0
votes

I am fairly new to Spark . starting my first project . Need to analyze the twitter data for sentiment analysis . I need to use TextBlob library in Python for doing it . I am able to get the twitter data and have the Dstream created after all necessary transformation . I am facing challange as how to make the dstream data available ( which is having the tweet text) to the TextBlob for analysis , as TextBlob accepts only string value . How can i get the dstream value into TextBlob for sentiment analysis. Any pointers is highly appreciated .

Thanks , Kary

1
Can you post what have you tried so far? we can't code from scratch for you. - Spoody
Did you get a chance to look at this link: edureka.co/blog/spark-streaming ? Its pretty self explanatory.
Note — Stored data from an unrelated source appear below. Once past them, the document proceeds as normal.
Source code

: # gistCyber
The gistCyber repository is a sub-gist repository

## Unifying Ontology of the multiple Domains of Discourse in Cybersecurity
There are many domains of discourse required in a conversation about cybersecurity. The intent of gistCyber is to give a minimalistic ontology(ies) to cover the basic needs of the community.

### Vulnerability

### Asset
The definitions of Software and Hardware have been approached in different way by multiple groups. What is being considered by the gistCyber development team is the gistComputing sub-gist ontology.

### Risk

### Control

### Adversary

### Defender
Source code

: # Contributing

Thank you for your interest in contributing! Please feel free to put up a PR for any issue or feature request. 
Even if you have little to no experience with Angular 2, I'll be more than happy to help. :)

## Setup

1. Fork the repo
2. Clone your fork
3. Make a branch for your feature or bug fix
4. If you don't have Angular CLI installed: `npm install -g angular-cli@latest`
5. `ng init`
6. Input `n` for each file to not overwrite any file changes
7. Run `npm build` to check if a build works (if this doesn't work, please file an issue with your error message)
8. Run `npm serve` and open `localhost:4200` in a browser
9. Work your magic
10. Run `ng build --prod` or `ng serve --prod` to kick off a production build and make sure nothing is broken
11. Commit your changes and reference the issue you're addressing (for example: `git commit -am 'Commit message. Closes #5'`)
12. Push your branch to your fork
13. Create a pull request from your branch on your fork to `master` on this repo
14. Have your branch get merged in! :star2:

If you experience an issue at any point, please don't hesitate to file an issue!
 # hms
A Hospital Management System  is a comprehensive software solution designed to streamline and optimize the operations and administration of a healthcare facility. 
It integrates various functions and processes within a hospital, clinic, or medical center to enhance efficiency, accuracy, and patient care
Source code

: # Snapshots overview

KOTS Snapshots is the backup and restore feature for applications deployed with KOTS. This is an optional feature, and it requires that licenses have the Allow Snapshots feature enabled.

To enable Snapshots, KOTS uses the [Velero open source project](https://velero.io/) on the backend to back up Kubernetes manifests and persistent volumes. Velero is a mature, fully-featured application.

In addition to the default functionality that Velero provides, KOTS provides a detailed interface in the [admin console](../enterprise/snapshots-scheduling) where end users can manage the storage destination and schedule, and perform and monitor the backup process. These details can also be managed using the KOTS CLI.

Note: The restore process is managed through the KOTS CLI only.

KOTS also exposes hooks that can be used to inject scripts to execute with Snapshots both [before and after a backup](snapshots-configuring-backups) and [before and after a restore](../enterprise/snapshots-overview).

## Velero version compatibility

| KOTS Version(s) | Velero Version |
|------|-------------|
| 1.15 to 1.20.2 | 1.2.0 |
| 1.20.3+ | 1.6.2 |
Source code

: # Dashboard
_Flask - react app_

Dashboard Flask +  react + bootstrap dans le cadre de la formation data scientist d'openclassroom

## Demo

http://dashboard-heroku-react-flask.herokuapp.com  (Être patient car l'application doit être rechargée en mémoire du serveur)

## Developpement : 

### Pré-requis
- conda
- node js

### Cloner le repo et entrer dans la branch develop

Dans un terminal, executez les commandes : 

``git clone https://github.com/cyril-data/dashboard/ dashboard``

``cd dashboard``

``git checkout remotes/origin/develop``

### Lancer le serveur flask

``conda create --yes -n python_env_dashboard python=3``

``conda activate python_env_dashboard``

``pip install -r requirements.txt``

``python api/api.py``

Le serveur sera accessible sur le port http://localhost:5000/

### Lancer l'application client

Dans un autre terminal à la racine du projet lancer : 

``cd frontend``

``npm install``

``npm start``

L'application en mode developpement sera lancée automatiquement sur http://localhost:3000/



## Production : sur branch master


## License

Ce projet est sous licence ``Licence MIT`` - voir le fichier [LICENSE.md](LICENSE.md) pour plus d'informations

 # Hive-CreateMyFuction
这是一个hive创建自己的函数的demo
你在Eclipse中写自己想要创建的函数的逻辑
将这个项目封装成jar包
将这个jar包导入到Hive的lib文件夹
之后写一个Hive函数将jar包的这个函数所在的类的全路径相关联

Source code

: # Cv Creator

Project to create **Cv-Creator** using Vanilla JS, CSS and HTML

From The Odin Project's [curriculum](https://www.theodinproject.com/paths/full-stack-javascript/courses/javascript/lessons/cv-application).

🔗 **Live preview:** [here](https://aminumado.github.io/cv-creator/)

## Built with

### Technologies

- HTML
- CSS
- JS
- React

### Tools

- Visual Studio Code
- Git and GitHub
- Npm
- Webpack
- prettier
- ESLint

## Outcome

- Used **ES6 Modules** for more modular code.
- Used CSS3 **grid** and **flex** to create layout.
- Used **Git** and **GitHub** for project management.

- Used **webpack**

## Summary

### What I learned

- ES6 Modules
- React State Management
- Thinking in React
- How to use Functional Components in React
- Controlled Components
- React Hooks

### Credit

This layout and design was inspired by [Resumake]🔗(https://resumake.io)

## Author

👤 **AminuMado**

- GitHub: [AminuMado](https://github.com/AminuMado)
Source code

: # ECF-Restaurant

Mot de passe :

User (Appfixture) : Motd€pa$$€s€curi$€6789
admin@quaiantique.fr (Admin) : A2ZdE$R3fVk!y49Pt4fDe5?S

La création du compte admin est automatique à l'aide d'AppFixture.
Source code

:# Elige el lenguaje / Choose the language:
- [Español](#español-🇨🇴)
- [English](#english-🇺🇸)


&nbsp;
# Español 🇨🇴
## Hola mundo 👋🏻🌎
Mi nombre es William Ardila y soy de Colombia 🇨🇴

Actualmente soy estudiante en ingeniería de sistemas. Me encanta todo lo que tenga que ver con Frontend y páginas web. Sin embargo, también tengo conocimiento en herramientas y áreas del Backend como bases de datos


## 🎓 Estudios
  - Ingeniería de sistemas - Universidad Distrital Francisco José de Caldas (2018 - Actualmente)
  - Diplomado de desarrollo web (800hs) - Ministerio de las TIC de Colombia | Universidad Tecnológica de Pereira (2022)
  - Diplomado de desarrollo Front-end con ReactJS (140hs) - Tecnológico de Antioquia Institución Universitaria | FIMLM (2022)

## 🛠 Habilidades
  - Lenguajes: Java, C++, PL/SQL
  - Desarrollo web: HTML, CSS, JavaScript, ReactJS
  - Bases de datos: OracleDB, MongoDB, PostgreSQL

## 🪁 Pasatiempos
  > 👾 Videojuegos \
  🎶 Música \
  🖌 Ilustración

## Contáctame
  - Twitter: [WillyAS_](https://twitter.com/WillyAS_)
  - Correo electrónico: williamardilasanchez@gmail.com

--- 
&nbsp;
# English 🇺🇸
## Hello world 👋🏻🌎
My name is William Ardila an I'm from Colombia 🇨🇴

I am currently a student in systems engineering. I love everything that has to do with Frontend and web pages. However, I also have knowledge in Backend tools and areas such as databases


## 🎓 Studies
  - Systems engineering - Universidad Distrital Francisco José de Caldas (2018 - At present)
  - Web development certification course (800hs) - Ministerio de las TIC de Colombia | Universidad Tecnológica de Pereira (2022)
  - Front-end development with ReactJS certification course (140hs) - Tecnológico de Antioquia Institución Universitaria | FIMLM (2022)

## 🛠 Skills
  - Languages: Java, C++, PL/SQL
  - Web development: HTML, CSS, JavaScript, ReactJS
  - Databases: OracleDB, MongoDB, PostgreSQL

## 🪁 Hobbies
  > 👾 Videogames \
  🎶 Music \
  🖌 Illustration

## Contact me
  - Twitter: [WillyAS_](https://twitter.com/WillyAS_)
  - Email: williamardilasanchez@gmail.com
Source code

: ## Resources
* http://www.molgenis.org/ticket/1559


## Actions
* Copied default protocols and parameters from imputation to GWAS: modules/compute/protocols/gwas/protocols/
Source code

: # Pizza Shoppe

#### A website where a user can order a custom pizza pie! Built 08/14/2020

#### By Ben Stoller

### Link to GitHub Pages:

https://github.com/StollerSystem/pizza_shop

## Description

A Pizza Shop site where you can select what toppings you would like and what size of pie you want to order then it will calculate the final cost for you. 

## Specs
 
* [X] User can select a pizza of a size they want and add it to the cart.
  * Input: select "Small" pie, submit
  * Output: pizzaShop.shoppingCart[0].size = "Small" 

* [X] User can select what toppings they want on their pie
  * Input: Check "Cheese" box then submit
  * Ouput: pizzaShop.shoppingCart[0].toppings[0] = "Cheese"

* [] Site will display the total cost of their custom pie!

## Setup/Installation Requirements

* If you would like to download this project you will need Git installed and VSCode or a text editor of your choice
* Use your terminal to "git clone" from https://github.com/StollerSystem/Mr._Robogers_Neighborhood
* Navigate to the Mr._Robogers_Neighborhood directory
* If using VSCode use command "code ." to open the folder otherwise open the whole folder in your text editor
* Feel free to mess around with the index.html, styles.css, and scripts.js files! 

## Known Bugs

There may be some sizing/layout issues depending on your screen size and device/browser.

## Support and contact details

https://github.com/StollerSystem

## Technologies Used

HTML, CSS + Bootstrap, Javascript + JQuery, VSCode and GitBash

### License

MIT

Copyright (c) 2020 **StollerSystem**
I hope you will be able to google out the python counterparts of scala code given in the post.... Happy Sparking! - Abhay Dandekar

1 Answers

0
votes

I recently tried using textblob for streaming dataset and wrote a small function to convert tweets to text and apply Textblob. so you may write somethin glike this :

def getSentiment(self, text):
        sentiment = TextBlob(text).sentiment.polarity
         if sentiment > float(benchmark):
            return float(positive)
        elif sentiment < float(benchmark):
            return float(negative)
        else:
            return float(noresponse)

and then write UDF that accepts the text

sentiment_score_udf = F.udf(lambda x: obj.getSentiment(x), FloatType())

here F is pyspark sql functions and then you may use beow to calculate the sentiment score

sentiment_score_udf(col("value")).alias("sentiment_score")

hope this helps